··· RECORDS PROVIDED ···

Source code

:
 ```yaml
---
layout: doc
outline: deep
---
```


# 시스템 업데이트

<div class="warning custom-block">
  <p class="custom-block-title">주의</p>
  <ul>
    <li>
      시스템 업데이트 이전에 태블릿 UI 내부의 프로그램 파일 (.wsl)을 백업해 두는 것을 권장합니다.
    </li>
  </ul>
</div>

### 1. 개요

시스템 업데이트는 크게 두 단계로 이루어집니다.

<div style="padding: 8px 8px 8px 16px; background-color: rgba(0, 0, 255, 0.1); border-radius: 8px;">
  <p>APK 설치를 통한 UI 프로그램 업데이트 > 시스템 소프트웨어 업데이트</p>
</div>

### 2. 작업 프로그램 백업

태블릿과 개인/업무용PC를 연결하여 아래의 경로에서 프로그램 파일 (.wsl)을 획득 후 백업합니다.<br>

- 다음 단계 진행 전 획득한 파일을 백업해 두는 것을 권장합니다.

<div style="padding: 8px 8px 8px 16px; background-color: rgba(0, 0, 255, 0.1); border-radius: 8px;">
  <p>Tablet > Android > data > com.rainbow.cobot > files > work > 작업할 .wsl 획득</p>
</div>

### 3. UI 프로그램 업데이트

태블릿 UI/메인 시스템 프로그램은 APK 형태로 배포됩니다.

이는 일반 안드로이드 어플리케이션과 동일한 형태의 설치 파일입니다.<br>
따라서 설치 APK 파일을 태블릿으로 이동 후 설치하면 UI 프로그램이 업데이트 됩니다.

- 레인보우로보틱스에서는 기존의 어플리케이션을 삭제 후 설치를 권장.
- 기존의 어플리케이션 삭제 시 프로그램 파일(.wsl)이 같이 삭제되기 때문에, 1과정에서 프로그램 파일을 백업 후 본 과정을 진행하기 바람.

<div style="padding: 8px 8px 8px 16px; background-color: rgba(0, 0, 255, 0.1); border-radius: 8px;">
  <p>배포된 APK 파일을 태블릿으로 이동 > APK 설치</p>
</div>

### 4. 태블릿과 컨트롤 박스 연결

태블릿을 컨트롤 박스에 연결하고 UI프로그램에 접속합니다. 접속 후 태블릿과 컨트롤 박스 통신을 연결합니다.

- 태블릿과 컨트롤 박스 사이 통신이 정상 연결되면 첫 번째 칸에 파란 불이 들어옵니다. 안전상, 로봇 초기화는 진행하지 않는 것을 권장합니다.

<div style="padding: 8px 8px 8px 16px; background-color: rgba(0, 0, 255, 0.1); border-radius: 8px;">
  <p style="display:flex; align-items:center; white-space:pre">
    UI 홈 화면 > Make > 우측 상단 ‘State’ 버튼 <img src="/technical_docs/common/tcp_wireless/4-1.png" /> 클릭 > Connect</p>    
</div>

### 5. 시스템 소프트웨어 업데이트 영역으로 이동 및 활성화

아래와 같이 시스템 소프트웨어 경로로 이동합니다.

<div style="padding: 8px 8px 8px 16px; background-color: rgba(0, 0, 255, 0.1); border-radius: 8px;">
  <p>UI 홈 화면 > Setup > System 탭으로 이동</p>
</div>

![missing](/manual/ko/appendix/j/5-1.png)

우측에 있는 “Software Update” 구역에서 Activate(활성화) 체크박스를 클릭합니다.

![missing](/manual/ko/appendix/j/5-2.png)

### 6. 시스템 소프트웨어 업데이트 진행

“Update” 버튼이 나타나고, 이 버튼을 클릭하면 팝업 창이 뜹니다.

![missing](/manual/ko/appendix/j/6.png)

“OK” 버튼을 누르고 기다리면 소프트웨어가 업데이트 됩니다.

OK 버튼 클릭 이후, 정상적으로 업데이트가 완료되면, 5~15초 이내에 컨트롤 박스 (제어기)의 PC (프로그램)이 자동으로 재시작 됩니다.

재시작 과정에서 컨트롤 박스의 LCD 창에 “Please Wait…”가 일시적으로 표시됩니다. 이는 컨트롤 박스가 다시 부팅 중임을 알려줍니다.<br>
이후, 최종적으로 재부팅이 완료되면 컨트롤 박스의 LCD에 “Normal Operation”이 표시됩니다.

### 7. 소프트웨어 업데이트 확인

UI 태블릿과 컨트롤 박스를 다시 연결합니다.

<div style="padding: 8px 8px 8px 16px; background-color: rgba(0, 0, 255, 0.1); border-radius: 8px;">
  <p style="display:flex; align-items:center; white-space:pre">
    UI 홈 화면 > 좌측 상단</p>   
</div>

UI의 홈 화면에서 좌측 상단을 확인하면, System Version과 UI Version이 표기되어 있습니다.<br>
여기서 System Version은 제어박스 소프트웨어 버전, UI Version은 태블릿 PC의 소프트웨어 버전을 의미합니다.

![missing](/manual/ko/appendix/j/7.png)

···

### [TASK STATEMENT]
Nothing should be left out when the listing is retyped exactly.

### [EXERCISE SOLUTION]
Source code

:
 ```yaml
---
layout: doc
outline: deep
---
```


# 시스템 업데이트

<div class="warning custom-block">
  <p class="custom-block-title">주의</p>
  <ul>
    <li>
      시스템 업데이트 이전에 태블릿 UI 내부의 프로그램 파일 (.wsl)을 백업해 두는 것을 권장합니다.
    </li>
  </ul>
</div>

### 1. 개요

시스템 업데이트는 크게 두 단계로 이루어집니다.

<div style="padding: 8px 8px 8px 16px; background-color: rgba(0, 0, 255, 0.1); border-radius: 8px;">
  <p>APK 설치를 통한 UI 프로그램 업데이트 > 시스템 소프트웨어 업데이트</p>
</div>

### 2. 작업 프로그램 백업

태블릿과 개인/업무용PC를 연결하여 아래의 경로에서 프로그램 파일 (.wsl)을 획득 후 백업합니다.<br>

- 다음 단계 진행 전 획득한 파일을 백업해 두는 것을 권장합니다.

<div style="padding: 8px 8px 8px 16px; background-color: rgba(0, 0, 255, 0.1); border-radius: 8px;">
  <p>Tablet > Android > data > com.rainbow.cobot > files > work > 작업할 .wsl 획득</p>
</div>

### 3. UI 프로그램 업데이트

태블릿 UI/메인 시스템 프로그램은 APK 형태로 배포됩니다.

이는 일반 안드로이드 어플리케이션과 동일한 형태의 설치 파일입니다.<br>
따라서 설치 APK 파일을 태블릿으로 이동 후 설치하면 UI 프로그램이 업데이트 됩니다.

- 레인보우로보틱스에서는 기존의 어플리케이션을 삭제 후 설치를 권장.
- 기존의 어플리케이션 삭제 시 프로그램 파일(.wsl)이 같이 삭제되기 때문에, 1과정에서 프로그램 파일을 백업 후 본 과정을 진행하기 바람.

<div style="padding: 8px 8px 8px 16px; background-color: rgba(0, 0, 255, 0.1); border-radius: 8px;">
  <p>배포된 APK 파일을 태블릿으로 이동 > APK 설치</p>
</div>

### 4. 태블릿과 컨트롤 박스 연결

태블릿을 컨트롤 박스에 연결하고 UI프로그램에 접속합니다. 접속 후 태블릿과 컨트롤 박스 통신을 연결합니다.

- 태블릿과 컨트롤 박스 사이 통신이 정상 연결되면 첫 번째 칸에 파란 불이 들어옵니다. 안전상, 로봇 초기화는 진행하지 않는 것을 권장합니다.

<div style="padding: 8px 8px 8px 16px; background-color: rgba(0, 0, 255, 0.1); border-radius: 8px;">
  <p style="display:flex; align-items:center; white-space:pre">
    UI 홈 화면 > Make > 우측 상단 ‘State’ 버튼 <img src="/technical_docs/common/tcp_wireless/4-1.png" /> 클릭 > Connect</p>    
</div>

### 5. 시스템 소프트웨어 업데이트 영역으로 이동 및 활성화

아래와 같이 시스템 소프트웨어 경로로 이동합니다.

<div style="padding: 8px 8px 8px 16px; background-color: rgba(0, 0, 255, 0.1); border-radius: 8px;">
  <p>UI 홈 화면 > Setup > System 탭으로 이동</p>
</div>

![missing](/manual/ko/appendix/j/5-1.png)

우측에 있는 “Software Update” 구역에서 Activate(활성화) 체크박스를 클릭합니다.

![missing](/manual/ko/appendix/j/5-2.png)

### 6. 시스템 소프트웨어 업데이트 진행

“Update” 버튼이 나타나고, 이 버튼을 클릭하면 팝업 창이 뜹니다.

![missing](/manual/ko/appendix/j/6.png)

“OK” 버튼을 누르고 기다리면 소프트웨어가 업데이트 됩니다.

OK 버튼 클릭 이후, 정상적으로 업데이트가 완료되면, 5~15초 이내에 컨트롤 박스 (제어기)의 PC (프로그램)이 자동으로 재시작 됩니다.

재시작 과정에서 컨트롤 박스의 LCD 창에 “Please Wait…”가 일시적으로 표시됩니다. 이는 컨트롤 박스가 다시 부팅 중임을 알려줍니다.<br>
이후, 최종적으로 재부팅이 완료되면 컨트롤 박스의 LCD에 “Normal Operation”이 표시됩니다.

### 7. 소프트웨어 업데이트 확인

UI 태블릿과 컨트롤 박스를 다시 연결합니다.

<div style="padding: 8px 8px 8px 16px; background-color: rgba(0, 0, 255, 0.1); border-radius: 8px;">
  <p style="display:flex; align-items:center; white-space:pre">
    UI 홈 화면 > 좌측 상단</p>   
</div>

UI의 홈 화면에서 좌측 상단을 확인하면, System Version과 UI Version이 표기되어 있습니다.<br>
여기서 System Version은 제어박스 소프트웨어 버전, UI Version은 태블릿 PC의 소프트웨어 버전을 의미합니다.

![missing](/manual/ko/appendix/j/7.png)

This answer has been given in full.